__Work item__
Only one stretch of the data below is wanted: the lines from the one with "dargestellt, wird eine" through the one with "Durch Service-Worker ist", repeated exactly.

START Extracted entries

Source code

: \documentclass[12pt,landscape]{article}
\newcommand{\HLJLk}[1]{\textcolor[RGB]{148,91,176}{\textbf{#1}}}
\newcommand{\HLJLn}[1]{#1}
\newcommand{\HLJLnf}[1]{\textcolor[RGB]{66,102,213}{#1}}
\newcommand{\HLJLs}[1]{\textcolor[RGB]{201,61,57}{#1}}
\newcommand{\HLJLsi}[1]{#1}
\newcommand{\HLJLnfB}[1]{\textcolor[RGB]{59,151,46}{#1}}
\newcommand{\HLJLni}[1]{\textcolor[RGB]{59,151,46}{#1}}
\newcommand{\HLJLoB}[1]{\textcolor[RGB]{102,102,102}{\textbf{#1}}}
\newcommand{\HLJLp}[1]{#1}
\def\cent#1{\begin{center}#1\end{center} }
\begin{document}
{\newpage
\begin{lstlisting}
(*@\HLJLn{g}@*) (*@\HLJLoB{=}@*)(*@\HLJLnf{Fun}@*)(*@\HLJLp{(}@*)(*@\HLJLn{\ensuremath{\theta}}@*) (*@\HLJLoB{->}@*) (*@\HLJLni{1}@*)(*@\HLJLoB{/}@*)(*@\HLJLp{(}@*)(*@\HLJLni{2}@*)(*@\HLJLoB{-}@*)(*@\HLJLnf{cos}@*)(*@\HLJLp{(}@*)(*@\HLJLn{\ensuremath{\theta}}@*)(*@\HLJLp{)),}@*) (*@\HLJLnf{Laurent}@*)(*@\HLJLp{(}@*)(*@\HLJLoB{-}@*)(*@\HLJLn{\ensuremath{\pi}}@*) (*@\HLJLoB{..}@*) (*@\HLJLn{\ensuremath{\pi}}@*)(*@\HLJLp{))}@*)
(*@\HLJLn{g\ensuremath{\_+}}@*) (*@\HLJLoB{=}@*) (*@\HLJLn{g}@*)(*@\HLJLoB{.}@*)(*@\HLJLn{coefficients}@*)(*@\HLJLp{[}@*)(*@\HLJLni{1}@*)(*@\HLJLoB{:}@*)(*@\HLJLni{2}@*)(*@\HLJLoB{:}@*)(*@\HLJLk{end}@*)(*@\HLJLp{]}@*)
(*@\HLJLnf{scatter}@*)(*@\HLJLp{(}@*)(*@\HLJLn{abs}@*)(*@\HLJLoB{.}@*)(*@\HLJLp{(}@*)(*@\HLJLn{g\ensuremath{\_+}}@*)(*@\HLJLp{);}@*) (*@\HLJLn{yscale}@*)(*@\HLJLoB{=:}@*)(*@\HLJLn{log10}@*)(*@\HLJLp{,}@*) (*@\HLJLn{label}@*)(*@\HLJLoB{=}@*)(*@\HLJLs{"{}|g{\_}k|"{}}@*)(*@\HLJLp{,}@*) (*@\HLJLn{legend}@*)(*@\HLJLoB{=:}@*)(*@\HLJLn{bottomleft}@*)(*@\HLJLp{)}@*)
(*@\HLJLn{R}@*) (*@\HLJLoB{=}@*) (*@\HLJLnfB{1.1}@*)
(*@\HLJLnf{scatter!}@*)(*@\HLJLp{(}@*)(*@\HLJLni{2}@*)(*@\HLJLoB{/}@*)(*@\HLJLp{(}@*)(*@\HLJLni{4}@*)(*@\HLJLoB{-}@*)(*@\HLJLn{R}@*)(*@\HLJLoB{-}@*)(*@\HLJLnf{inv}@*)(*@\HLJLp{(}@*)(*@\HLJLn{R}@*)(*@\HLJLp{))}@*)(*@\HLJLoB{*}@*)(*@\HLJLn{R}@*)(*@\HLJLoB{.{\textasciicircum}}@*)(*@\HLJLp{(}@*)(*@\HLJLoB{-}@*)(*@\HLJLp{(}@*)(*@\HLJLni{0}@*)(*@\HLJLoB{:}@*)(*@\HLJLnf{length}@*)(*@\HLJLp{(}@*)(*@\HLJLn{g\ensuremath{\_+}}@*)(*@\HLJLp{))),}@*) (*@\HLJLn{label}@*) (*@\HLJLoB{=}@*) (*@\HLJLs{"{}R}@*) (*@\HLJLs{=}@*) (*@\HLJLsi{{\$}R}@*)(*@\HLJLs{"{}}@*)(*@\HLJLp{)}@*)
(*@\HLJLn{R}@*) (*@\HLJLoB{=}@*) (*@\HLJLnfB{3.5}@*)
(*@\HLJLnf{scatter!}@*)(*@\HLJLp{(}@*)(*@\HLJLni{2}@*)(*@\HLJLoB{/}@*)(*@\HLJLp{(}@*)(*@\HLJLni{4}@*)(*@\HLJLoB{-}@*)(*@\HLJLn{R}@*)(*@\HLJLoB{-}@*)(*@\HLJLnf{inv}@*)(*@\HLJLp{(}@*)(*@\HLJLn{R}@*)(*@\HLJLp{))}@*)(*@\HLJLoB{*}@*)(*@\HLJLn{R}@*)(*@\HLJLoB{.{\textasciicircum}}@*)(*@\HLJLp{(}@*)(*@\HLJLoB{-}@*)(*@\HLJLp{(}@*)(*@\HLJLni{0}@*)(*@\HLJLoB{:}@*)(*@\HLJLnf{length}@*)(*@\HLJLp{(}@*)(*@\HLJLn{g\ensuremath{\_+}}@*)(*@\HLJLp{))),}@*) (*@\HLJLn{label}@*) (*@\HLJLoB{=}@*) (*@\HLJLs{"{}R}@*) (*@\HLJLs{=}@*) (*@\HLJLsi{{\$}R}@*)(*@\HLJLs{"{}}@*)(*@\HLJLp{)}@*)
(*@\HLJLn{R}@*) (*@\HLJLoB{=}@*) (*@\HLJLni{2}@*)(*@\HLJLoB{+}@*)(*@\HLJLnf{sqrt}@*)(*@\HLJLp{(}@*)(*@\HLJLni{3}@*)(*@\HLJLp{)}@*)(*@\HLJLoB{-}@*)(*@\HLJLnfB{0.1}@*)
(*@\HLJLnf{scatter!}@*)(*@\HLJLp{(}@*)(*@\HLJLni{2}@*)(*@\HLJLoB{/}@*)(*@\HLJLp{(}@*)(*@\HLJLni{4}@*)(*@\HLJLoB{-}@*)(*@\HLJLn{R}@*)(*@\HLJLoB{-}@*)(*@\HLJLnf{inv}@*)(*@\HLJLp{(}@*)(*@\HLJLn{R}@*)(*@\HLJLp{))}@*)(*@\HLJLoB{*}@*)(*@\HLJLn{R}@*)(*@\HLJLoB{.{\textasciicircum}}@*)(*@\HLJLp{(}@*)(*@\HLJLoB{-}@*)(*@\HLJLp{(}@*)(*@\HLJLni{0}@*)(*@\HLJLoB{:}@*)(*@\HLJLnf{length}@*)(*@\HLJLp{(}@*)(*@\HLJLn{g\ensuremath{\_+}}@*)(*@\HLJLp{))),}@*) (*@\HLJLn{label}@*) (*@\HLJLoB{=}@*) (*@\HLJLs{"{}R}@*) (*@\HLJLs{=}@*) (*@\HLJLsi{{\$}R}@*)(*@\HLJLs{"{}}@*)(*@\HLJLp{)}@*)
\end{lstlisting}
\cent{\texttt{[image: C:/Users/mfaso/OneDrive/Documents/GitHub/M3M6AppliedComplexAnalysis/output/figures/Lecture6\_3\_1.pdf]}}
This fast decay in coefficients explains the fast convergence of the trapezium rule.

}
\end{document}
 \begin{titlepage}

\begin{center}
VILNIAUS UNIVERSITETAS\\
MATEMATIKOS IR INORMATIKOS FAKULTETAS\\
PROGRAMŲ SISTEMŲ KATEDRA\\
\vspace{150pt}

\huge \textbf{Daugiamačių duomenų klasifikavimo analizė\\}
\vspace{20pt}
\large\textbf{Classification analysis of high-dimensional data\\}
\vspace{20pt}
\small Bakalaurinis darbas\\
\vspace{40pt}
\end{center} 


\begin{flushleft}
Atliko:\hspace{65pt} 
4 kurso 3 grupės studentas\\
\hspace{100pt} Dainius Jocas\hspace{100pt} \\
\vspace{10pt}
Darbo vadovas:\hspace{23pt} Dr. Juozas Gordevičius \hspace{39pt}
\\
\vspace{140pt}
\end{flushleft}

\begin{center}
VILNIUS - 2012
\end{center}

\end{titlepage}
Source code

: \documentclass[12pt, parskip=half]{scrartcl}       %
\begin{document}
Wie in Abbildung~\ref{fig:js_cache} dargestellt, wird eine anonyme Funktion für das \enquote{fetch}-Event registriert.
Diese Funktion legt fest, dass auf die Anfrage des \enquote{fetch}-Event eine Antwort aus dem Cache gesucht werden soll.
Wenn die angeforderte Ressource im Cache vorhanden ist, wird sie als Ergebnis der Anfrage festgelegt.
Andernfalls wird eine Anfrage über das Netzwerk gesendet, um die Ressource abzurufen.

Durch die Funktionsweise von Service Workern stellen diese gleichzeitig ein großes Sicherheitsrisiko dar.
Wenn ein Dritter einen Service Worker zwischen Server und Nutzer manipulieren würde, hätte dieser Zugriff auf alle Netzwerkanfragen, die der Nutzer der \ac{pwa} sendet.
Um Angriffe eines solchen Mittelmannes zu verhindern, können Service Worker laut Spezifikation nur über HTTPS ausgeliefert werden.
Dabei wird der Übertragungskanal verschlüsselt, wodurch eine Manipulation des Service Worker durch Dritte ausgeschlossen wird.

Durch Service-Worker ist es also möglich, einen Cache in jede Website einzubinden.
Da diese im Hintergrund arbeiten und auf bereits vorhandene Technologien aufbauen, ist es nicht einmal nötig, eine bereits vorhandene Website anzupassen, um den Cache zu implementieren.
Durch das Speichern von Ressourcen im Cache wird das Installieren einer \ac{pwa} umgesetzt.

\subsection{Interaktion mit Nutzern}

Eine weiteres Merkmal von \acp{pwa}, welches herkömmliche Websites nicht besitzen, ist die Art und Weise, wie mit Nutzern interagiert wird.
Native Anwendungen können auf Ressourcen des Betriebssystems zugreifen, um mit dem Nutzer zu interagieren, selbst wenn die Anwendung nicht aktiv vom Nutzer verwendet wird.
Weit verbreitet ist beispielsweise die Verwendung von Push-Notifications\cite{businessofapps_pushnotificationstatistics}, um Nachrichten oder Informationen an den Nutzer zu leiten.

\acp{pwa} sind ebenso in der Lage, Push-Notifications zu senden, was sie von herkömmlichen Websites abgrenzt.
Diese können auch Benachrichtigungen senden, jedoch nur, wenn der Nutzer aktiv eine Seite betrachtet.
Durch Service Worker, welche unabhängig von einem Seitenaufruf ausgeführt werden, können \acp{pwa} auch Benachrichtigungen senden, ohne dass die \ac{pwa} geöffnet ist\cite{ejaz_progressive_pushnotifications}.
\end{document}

END Extracted entries

__Exercise solution__
Wie in Abbildung~\ref{fig:js_cache} dargestellt, wird eine anonyme Funktion für das \enquote{fetch}-Event registriert.
Diese Funktion legt fest, dass auf die Anfrage des \enquote{fetch}-Event eine Antwort aus dem Cache gesucht werden soll.
Wenn die angeforderte Ressource im Cache vorhanden ist, wird sie als Ergebnis der Anfrage festgelegt.
Andernfalls wird eine Anfrage über das Netzwerk gesendet, um die Ressource abzurufen.

Durch die Funktionsweise von Service Workern stellen diese gleichzeitig ein großes Sicherheitsrisiko dar.
Wenn ein Dritter einen Service Worker zwischen Server und Nutzer manipulieren würde, hätte dieser Zugriff auf alle Netzwerkanfragen, die der Nutzer der \ac{pwa} sendet.
Um Angriffe eines solchen Mittelmannes zu verhindern, können Service Worker laut Spezifikation nur über HTTPS ausgeliefert werden.
Dabei wird der Übertragungskanal verschlüsselt, wodurch eine Manipulation des Service Worker durch Dritte ausgeschlossen wird.

Durch Service-Worker ist es also möglich, einen Cache in jede Website einzubinden.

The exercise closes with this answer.